Hotels and camp sites have been full as workers for the Dakota Access oil pipeline, the Ameren Rivers electric transmission line, the Meredosia bridge project and others stay in the area.
“The downside to it, is our hotels have been so full, some of them are actually turning away some of the business, where they might have a room here or there, but with all the other projects going on in the area, and with our weekend events, with baseball going on as well and wedding and reunions, we’ve been full on the weekends, too, says Jacksonville Convention and Visitors Bureau executive director Brittany Henry.
Andy Egolf, manager of the Crazy Horse Campground, says only 10 to 15 traveling workers are staying at the site north of Jacksonville, but the number of inquiries has been much larger.
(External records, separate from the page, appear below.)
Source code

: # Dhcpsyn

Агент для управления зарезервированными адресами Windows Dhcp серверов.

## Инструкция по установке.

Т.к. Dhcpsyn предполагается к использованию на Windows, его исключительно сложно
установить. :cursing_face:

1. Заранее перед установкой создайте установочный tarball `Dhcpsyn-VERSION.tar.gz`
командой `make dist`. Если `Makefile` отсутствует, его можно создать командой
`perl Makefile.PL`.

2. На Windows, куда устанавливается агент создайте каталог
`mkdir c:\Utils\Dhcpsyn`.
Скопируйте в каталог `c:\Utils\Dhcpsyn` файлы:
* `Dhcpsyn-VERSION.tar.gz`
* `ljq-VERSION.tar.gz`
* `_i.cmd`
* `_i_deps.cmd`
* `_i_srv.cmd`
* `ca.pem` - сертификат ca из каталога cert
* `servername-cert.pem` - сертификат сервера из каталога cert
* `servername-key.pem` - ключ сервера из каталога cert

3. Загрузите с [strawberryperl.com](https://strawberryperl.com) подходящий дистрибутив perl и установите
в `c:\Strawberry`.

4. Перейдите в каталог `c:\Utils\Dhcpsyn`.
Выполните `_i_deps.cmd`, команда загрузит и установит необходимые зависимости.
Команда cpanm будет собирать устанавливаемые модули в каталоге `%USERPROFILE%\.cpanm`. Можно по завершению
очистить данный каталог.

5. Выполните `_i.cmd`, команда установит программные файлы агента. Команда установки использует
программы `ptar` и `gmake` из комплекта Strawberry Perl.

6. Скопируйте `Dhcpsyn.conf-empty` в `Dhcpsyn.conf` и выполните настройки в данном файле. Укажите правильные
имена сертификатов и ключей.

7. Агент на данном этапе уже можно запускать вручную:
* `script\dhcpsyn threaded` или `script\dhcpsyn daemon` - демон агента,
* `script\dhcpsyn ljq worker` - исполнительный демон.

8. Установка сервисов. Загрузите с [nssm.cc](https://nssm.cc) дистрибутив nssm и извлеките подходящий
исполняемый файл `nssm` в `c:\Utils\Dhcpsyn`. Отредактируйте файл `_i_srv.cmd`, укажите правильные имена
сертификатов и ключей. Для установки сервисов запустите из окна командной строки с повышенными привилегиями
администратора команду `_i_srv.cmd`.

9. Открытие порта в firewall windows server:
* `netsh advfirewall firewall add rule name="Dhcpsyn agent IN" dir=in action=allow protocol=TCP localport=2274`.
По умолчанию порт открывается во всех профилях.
“We probably got 250 calls from people looking for spots, and we’ve had to turn them away, unfortunately, because we just don’t have the space to handle all of that. We only have 103 RV spots out here, and so we’ve only got about 15 or 20 that are available for traveling workers,” says Egolf. “We actually have had similar situations, but never this magnitude.”
Even the Jacksonville Area Landlords Association has been busy with some of the long-term stays, according to Henry.
She notes there are tons of benefits to having this increased number of workers.
“It offers more employment, with our lodging facilities being more full, that offers more employment opportunities in the area. Whether that’s indirect or direct, that’s more business coming into the Jacksonville area,” says Henry.
+“There’s more increased spending for our local community that’s going on, and a lot of social advantages too, where they’re actually able to take some time and spend some time in our area and meet some of the locals, and find some of the hot spots in Jacksonville,” she adds.
Henry says the visitors bureau encourages local residents to be welcoming to the out-of-town workers, and to let them know where to shop and dine, and what events are happening in town.